Caesars Entertainment Corporation announced today that its common stock was approved for listing on the Nasdaq Global Select Market under the symbol “CZR” and its offering of 1,811,313 shares of its common stock was priced at$9.00 (Pictured above: Caesars Las Vegas Octavius Tower).
Gross proceeds from this offering will be approximately$16 million before deducting the underwriting discounts and commissions and expenses.
Caesars also granted to the underwriters a 30-day option to purchase up to 271,697 additional shares of its common stock at the initial price less underwriting discounts and commissions.
In addition to the shares to be sold by Caesars in this offering, shares held by certain existing investors representing approximately 27.8 percent of the Company’s issued and outstanding capital stock have also been registered for resale, of which approximately 18.8 percent are now freely tradable, with the remainder becoming freely tradable 180 days after completion of the offering described above.
Credit Suisse and Citigroup are acting as joint book-running managers and representatives for the offering, BofA Merrill Lynch and Deutsche Bank Securitiesare acting as joint book-running managers for the offering and KeyBanc Capital Markets, Lebenthal & Co., LLC, and Ramirez & Co.,Inc. are acting as co-managers for the offering. The offering will be made only by means of a prospectus. Copies of the prospectus related to the offering may be obtained, when available, from: Credit Suisse, Attention: Prospectus Department, One Madison Avenue, New York, New York, 10010, or by telephone at 1-800-221-1037, or by email at email@example.com; or Citigroup, Attention: Prospectus Department, Brooklyn Army Terminal, 140 58th Street, 8th Floor, Brooklyn, New York 11220, or by telephone at 800 831-9146 , or by email at firstname.lastname@example.org.

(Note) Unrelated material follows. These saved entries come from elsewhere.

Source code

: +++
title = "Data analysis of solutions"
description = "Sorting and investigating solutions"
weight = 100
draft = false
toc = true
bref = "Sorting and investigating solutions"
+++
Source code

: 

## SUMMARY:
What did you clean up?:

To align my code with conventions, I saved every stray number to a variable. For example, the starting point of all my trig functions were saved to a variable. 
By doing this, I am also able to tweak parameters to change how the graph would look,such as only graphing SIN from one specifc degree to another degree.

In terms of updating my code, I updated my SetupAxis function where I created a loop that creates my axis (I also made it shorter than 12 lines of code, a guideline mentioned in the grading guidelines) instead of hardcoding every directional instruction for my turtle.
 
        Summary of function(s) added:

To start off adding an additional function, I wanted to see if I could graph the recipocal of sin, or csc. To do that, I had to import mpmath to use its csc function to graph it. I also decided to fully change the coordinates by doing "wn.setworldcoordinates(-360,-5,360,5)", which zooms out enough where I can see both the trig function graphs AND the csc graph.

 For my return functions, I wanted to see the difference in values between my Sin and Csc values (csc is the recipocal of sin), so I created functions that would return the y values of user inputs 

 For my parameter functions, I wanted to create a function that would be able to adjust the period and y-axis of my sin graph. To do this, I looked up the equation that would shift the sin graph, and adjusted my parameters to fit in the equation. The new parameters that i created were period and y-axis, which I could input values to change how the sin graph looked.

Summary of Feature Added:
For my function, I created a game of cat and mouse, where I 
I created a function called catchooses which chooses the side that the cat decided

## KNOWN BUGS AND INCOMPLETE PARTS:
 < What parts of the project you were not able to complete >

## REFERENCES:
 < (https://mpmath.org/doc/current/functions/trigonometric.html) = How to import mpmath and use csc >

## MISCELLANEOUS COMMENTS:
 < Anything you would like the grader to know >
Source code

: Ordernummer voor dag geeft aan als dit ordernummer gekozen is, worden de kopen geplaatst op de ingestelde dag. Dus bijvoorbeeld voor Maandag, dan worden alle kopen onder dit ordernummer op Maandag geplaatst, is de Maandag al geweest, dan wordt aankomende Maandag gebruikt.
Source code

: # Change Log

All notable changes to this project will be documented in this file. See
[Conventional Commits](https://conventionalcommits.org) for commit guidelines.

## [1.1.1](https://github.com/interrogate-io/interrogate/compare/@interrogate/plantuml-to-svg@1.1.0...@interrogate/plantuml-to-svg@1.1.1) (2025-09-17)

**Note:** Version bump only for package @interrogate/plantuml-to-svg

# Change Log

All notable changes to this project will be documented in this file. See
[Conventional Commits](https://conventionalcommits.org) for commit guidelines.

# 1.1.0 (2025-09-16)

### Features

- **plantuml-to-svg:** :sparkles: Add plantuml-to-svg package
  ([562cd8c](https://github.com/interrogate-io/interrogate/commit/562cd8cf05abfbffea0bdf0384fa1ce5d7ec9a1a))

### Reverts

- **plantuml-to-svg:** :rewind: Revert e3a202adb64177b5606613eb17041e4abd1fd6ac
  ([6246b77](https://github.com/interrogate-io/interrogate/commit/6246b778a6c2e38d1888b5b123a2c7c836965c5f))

A registration statement relating to these securities has been filed with the Securities and Exchange Commission(the “SEC“). A copy of the registration statement can be accessed through the SEC’s website. This press release shall not constitute an offer to sell or the solicitation of an offer to buy these securities, nor shall there be any sale of these securities in any state or jurisdiction in which such offer, solicitation, or sale would be unlawful prior to registration or qualification under the securities laws of any such state or jurisdiction.